The data |
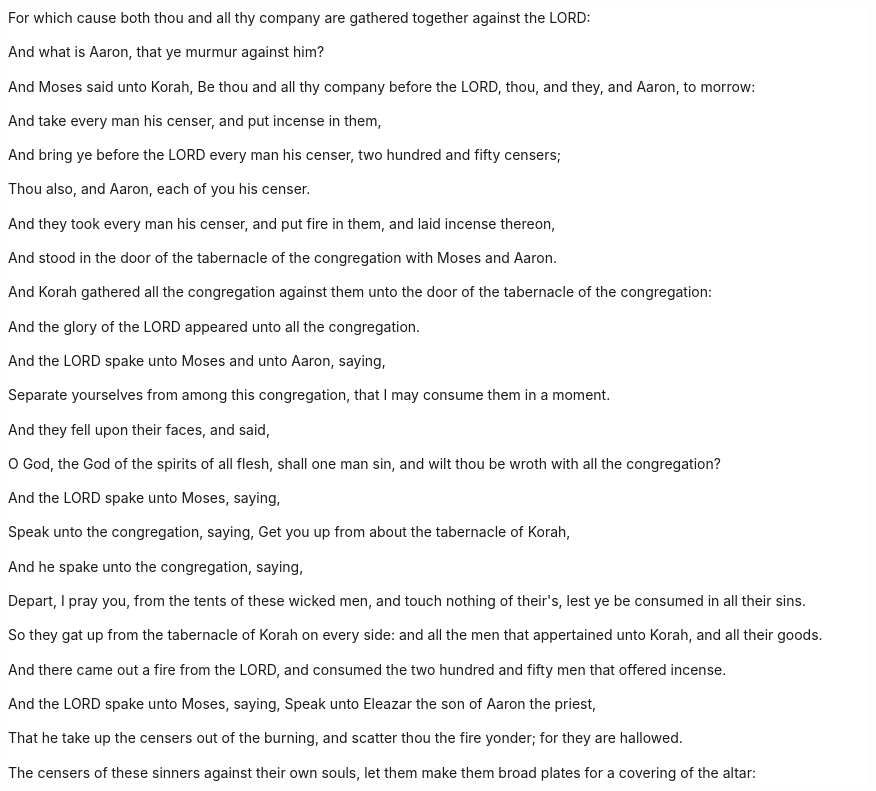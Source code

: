 For which cause both thou and all thy company are gathered together
against the LORD:

And what is Aaron, that ye murmur against him?

And Moses said unto Korah, Be thou and all thy company before the LORD,
thou, and they, and Aaron, to morrow:

And take every man his censer, and put incense in them,

And bring ye before the LORD every man his censer, two hundred and fifty
censers;

Thou also, and Aaron, each of you his censer.

And they took every man his censer, and put fire in them, and laid
incense thereon,

And stood in the door of the tabernacle of the congregation with Moses
and Aaron.

And Korah gathered all the congregation against them unto the door of
the tabernacle of the congregation:

And the glory of the LORD appeared unto all the congregation.

And the LORD spake unto Moses and unto Aaron, saying,

Separate yourselves from among this congregation, that I may consume
them in a moment.

And they fell upon their faces, and said,

O God, the God of the spirits of all flesh, shall one man sin, and wilt
thou be wroth with all the congregation?

And the LORD spake unto Moses, saying,

Speak unto the congregation, saying, Get you up from about the
tabernacle of Korah,

And he spake unto the congregation, saying,

Depart, I pray you, from the tents of these wicked men, and touch
nothing of their's, lest ye be consumed in all their sins.

So they gat up from the tabernacle of Korah on every side: and all the
men that appertained unto Korah, and all their goods.

And there came out a fire from the LORD, and consumed the two hundred
and fifty men that offered incense.

And the LORD spake unto Moses, saying, Speak unto Eleazar the son of
Aaron the priest,

That he take up the censers out of the burning, and scatter thou the
fire yonder; for they are hallowed.

The censers of these sinners against their own souls, let them make them
broad plates for a covering of the altar:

Requirement | Both end lines included, restate word for word the lines above from the line with "Speak unto the" to the line with "That he take", and nothing else.

Output |
Speak unto the congregation, saying, Get you up from about the
tabernacle of Korah,

And he spake unto the congregation, saying,

Depart, I pray you, from the tents of these wicked men, and touch
nothing of their's, lest ye be consumed in all their sins.

So they gat up from the tabernacle of Korah on every side: and all the
men that appertained unto Korah, and all their goods.

And there came out a fire from the LORD, and consumed the two hundred
and fifty men that offered incense.

And the LORD spake unto Moses, saying, Speak unto Eleazar the son of
Aaron the priest,

That he take up the censers out of the burning, and scatter thou the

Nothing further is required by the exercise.